Principal Eigenvalue and Landscape Function of the Anderson Model on a Large Box
Daniel Sánchez-Mendoza
TL;DR
The paper studies the discrete Anderson model on large boxes and introduces the principal eigenvalue $\lambda_{n,V}$ and the landscape function $L_{n,V}$ to understand low-lying eigenmodes. It formulates and sharpens a conjecture that the product $\lambda_{n,V}\|L_{n,V}\|_\infty$ converges almost surely to the constant $\frac{\mu_d}{2d}$ as the box size grows, with explicit scaling laws for $\lambda_{n,V}$ in two regimes (C1) and (C2) dictated by the potential distribution near zero. The main contributions include a rigorous upper bound for $\lambda_{n,V}$ via the largest low-potential ball and a matching lower bound via Lifshitz tails and IDS arguments, yielding a $\liminf$ result in general and a complete $\limsup$ in one dimension.
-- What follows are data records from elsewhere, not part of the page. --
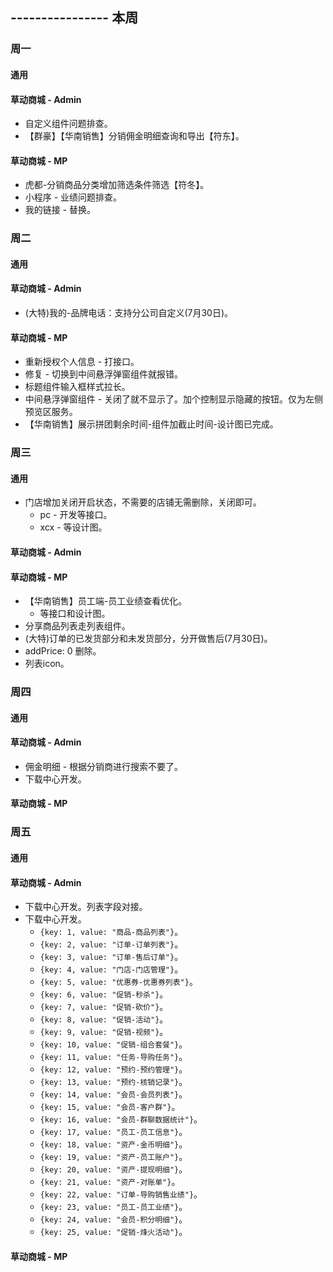 ## ---------------- 本周

### 周一
#### 通用
#### 草动商城 - Admin
* 自定义组件问题排查。
* 【群豪】【华南销售】分销佣金明细查询和导出【符东】。
#### 草动商城 - MP
* 虎都-分销商品分类增加筛选条件筛选【符冬】。
* 小程序 - 业绩问题排查。
* 我的链接 - 替换。

### 周二
#### 通用
#### 草动商城 - Admin
* (大特)我的-品牌电话：支持分公司自定义(7月30日)。
#### 草动商城 - MP
* 重新授权个人信息 - 打接口。
* 修复 - 切换到中间悬浮弹窗组件就报错。
* 标题组件输入框样式拉长。
* 中间悬浮弹窗组件 - 关闭了就不显示了。加个控制显示隐藏的按钮。仅为左侧预览区服务。
* 【华南销售】展示拼团剩余时间-组件加截止时间-设计图已完成。

### 周三
#### 通用
* 门店增加关闭开启状态，不需要的店铺无需删除，关闭即可。
  - pc - 开发等接口。
  - xcx - 等设计图。
#### 草动商城 - Admin
#### 草动商城 - MP
* 【华南销售】员工端-员工业绩查看优化。
  - 等接口和设计图。
* 分享商品列表走列表组件。
* (大特)订单的已发货部分和未发货部分，分开做售后(7月30日)。
* addPrice: 0 删除。
* 列表icon。

### 周四
#### 通用
#### 草动商城 - Admin
* 佣金明细 - 根据分销商进行搜索不要了。
* 下载中心开发。
#### 草动商城 - MP

### 周五
#### 通用
#### 草动商城 - Admin
* 下载中心开发。列表字段对接。
* 下载中心开发。
  - `{key: 1, value: "商品-商品列表"}`。
  - `{key: 2, value: "订单-订单列表"}`。
  - `{key: 3, value: "订单-售后订单"}`。
  - `{key: 4, value: "门店-门店管理"}`。
  - `{key: 5, value: "优惠券-优惠券列表"}`。
  - `{key: 6, value: "促销-秒杀"}`。
  - `{key: 7, value: "促销-砍价"}`。
  - `{key: 8, value: "促销-活动"}`。
  - `{key: 9, value: "促销-视频"}`。
  - `{key: 10, value: "促销-组合套餐"}`。
  - `{key: 11, value: "任务-导购任务"}`。
  - `{key: 12, value: "预约-预约管理"}`。
  - `{key: 13, value: "预约-核销记录"}`。
  - `{key: 14, value: "会员-会员列表"}`。
  - `{key: 15, value: "会员-客户群"}`。
  - `{key: 16, value: "会员-群聊数据统计"}`。
  - `{key: 17, value: "员工-员工信息"}`。
  - `{key: 18, value: "资产-金币明细"}`。
  - `{key: 19, value: "资产-员工账户"}`。
  - `{key: 20, value: "资产-提现明细"}`。
  - `{key: 21, value: "资产-对账单"}`。
  - `{key: 22, value: "订单-导购销售业绩"}`。
  - `{key: 23, value: "员工-员工业绩"}`。
  - `{key: 24, value: "会员-积分明细"}`。
  - `{key: 25, value: "促销-烽火活动"}`。
#### 草动商城 - MP
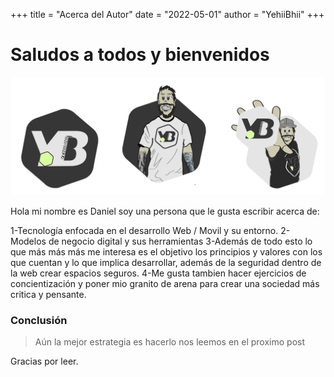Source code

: +++
title = "Acerca del Autor"
date = "2022-05-01"
author = "YehiiBhii"
+++

# Saludos a todos y bienvenidos


![](https://github.com/DanyVeneno/yehiibhiiBlog/blob/master/public/img/jv-.png)

Hola mi nombre es Daniel soy una persona que le gusta escribir acerca de:

1-Tecnología enfocada en el desarrollo Web / Movil y su entorno.
2-Modelos de negocio digital y sus herramientas
3-Además de todo esto lo que más más más me interesa es el objetivo
  los principios y valores con los que cuentan y lo que implica desarrollar, además de la seguridad
  dentro de la web crear espacios seguros. 
4-Me gusta tambien hacer ejercicios de concientización y poner mio granito de arena para crear una sociedad más 
  critica y pensante. 
### Conclusión

>Aún la mejor estrategia es hacerlo nos leemos en el proximo post

Gracias por leer.
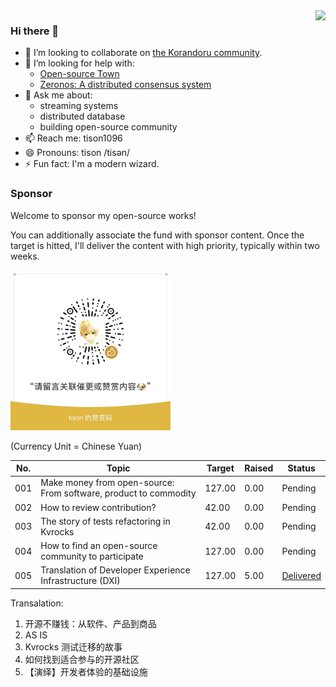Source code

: <img align="right" src="https://github-readme-stats.vercel.app/api?username=tisonkun&show_icons=true&icon_color=CE1D2D&text_color=718096&bg_color=00000000&hide_title=true&hide_border=true" />

### Hi there 👋

- 👯 I’m looking to collaborate on [the Korandoru community](https://github.com/korandoru/town).
- 🤔 I’m looking for help with:
  - [Open-source Town](https://github.com/korandoru/town)
  - [Zeronos: A distributed consensus system](https://github.com/korandoru/zeronos)
- 💬 Ask me about:
  - streaming systems
  - distributed database
  - building open-source community
- 📫 Reach me: tison1096
- 😄 Pronouns: tison /tisən/
- ⚡ Fun fact: I'm a modern wizard.

### Sponsor

Welcome to sponsor my open-source works!

You can additionally associate the fund with sponsor content. Once the target is hitted, I'll deliver the content with high priority, typically within two weeks. 

<img src="wechat-sponsor.jpeg" width="256" height="256">

(Currency Unit = Chinese Yuan)

| No. | Topic                                                            | Target | Raised | Status                                                                                |
| --- | ---------------------------------------------------------------- | ------ | ------ | ------------------------------------------------------------------------------------- |
| 001 | Make money from open-source: From software, product to commodity | 127.00 | 0.00   | Pending                                                                               |
| 002 | How to review contribution?                                      | 42.00  | 0.00   | Pending                                                                               |
| 003 | The story of tests refactoring in Kvrocks                        | 42.00  | 0.00   | Pending                                                                               |
| 004 | How to find an open-source community to participate              | 127.00 | 0.00   | Pending                                                                               |
| 005 | Translation of Developer Experience Infrastructure (DXI)         | 127.00 | 5.00   | [Delivered](https://www.tisonkun.org/2022/10/28/developer-experience-infrastructure/) |

Transalation:

1. 开源不赚钱：从软件、产品到商品
2. AS IS
3. Kvrocks 测试迁移的故事
4. 如何找到适合参与的开源社区
5. 【演绎】开发者体验的基础设施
The landscape-function analysis provides a robust framework with domain monotonicity and resolvent-identity tools, establishing that $\lambda_{n,V}\|L_{n,V}\|_\infty$ is universally bounded and converges to $\frac{\mu_d}{2d}$ in the general setting, with a complete 1D proof of the limsup. The work highlights a discrete-to-continuous constant transition (from $1+\frac{d}{4}$ to $\frac{\mu_d}{2d}$) and reinforces the landscape function as a predictor for extreme localization phenomena in random media.
Abstract
We state a precise formulation of a conjecture concerning the product of the principal eigenvalue and the sup-norm of the landscape function of the Anderson model restricted to a large box. We first provide the asymptotic of the principal eigenvalue as the size of the box grows and then use it to give a partial proof of the conjecture. We give a complete proof for the one dimensional case.